Stephen Green of HSBC, in Good Value
The record in recent years shows only too clearly the price paid for ignoring the link between behaving ethically and the full use of talent, and for treating people as mini-machines geared solely for profits.
Suddenly, bankers are starting to see the light, and are talking about work life balance, of unlocking people’s potential, and how they can speed up learning experiences.
Part of this notable change is driven not by a sudden rush to the head of ethical concerns though. It stems from the ever-tightening regulatory and society constraints on that old reliable reward system of lip-smacking bonuses.
When you can’t simply dump a shed load of loot on someone desk to keep them pointing in the right direction, other factors must be considered.
One such factor to take into account is your newer recruits come from a generation that, while ambitious, still wants to know they’re working for an organisation with integrity, one with ethical values to which they can readily subscribe.
Multiple research studies and surveys of staff retention, all confirm newer recruits will
vote with their feet, unless they regard an organisation’s values as compatible with their own and they witness senior leaders practising what they preach.
That certainly presents HSBC with what is surely a growing problem, as one ethical disaster or another keeps surfacing. Or to put it more emotively:
It’s pretty much a complete death of ethics at HSBC.”
William Black, professor of economics and law at the University of Missouri-Kansas City
In 2012 the bank revealed it was under investigation by at least six jurisdictions for potential manipulation of interbank lending.
The bank’s then CEO Stuart Gulliver admitted Europe’s biggest bank had “lost its way” and warned of legal penalties significantly higher than the $700m it had already earmarked to settle the rate-rigging. [2]
Then came the HSBC money laundering scandal in Mexico. This smacked of a lack of senior management oversight and the chief compliance office publicly fell on his sword. [3]
Next, like other banks, HSBC had to set aside a large chunk of assets to allow for mis-sold payment protection insurance.
Now the bank’s Geneva subsidiary is in local regulators’ sights after details about how its Swiss private bank allegedly helped wealthy clients evade taxes were leaked to the media and published. The office there reportedly colluded with some to conceal undeclared “black” accounts.
Finally, Geneva’s public prosecutor searched HSBC’s lakeside Swiss office after opening a criminal inquiry into allegations of aggravated money laundering, the second probe to hit the bank in a week. [4]
…. re-establishing confidence in and respect for the banks will be a journey up a steep mountain.”
says Stephen Green the executive who oversaw HSBC bank during both its most recent disasters and who argued in his recent well received book Good Value that businesses should
“…look beyond immediate shareholder return and that the rich heed ‘the still, small voice of conscience’ and give something back”. [5]

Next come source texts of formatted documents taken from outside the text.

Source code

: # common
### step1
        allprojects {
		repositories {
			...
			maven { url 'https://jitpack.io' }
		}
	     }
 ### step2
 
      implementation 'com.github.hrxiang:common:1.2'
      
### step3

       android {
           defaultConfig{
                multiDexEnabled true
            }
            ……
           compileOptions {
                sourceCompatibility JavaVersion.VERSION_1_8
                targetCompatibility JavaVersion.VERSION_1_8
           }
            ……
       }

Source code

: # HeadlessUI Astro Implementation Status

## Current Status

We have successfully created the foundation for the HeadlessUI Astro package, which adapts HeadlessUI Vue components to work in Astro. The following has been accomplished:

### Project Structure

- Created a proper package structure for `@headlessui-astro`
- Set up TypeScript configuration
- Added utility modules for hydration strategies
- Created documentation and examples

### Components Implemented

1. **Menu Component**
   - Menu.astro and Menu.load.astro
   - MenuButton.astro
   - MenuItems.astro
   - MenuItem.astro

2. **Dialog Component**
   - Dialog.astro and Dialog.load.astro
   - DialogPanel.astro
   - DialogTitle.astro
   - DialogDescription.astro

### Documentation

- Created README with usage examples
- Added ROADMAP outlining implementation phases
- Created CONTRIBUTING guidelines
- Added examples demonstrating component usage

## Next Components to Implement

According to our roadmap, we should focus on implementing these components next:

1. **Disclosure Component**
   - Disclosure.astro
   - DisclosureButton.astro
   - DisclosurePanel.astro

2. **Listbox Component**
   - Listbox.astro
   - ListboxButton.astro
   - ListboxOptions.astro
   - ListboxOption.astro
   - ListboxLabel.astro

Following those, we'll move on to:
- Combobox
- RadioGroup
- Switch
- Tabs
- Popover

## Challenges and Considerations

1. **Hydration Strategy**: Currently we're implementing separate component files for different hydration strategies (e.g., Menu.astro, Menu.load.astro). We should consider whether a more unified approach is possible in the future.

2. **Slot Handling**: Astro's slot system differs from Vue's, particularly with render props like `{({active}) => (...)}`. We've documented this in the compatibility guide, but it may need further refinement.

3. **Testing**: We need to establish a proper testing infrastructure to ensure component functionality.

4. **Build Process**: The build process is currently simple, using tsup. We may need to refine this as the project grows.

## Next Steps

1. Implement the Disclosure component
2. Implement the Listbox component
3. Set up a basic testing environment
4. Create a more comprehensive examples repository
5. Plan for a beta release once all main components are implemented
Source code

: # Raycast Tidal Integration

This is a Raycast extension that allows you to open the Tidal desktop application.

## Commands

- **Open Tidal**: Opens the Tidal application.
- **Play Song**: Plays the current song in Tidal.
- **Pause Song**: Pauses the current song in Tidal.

Now imagine you work for HSBC with this catalogue of ethical disasters. Is this really a place worthy of your talents? Should you continue devoting your energies to an outfit that seems to take ethics with a pinch of salt—good at PR and making the right noises about responsible behaviour—yet in fact doing bad things that make you ashamed of being an employee there?
Put this slightly differently. If you work for HSBC and saw something amiss in the way of ethical behaviour would you be sensible to draw the attention of your manager to this situation? Or would you call the ethics hot line—assuming HSBC has one? Probably not.
Managing talent–that is the best and the brightest–is therefore as much an ethical issue as the rights or wrongs of shelling out excessive bonuses. People–especially the talented, alert ones–want to feel they work for an organisation they can be proud of, or at least not be ashamed of. For example, according to the Chartered Institute of Personnel and Development a significant number of workers are embarrassed to admit they work in financial services. [6]
Lloyds Banking Group boss António Horta-Osório has admitted the “best and the brightest” students are being put off a career in banking because of the stigma attached to the industry. Only one in three is proud to work in the sector. [7]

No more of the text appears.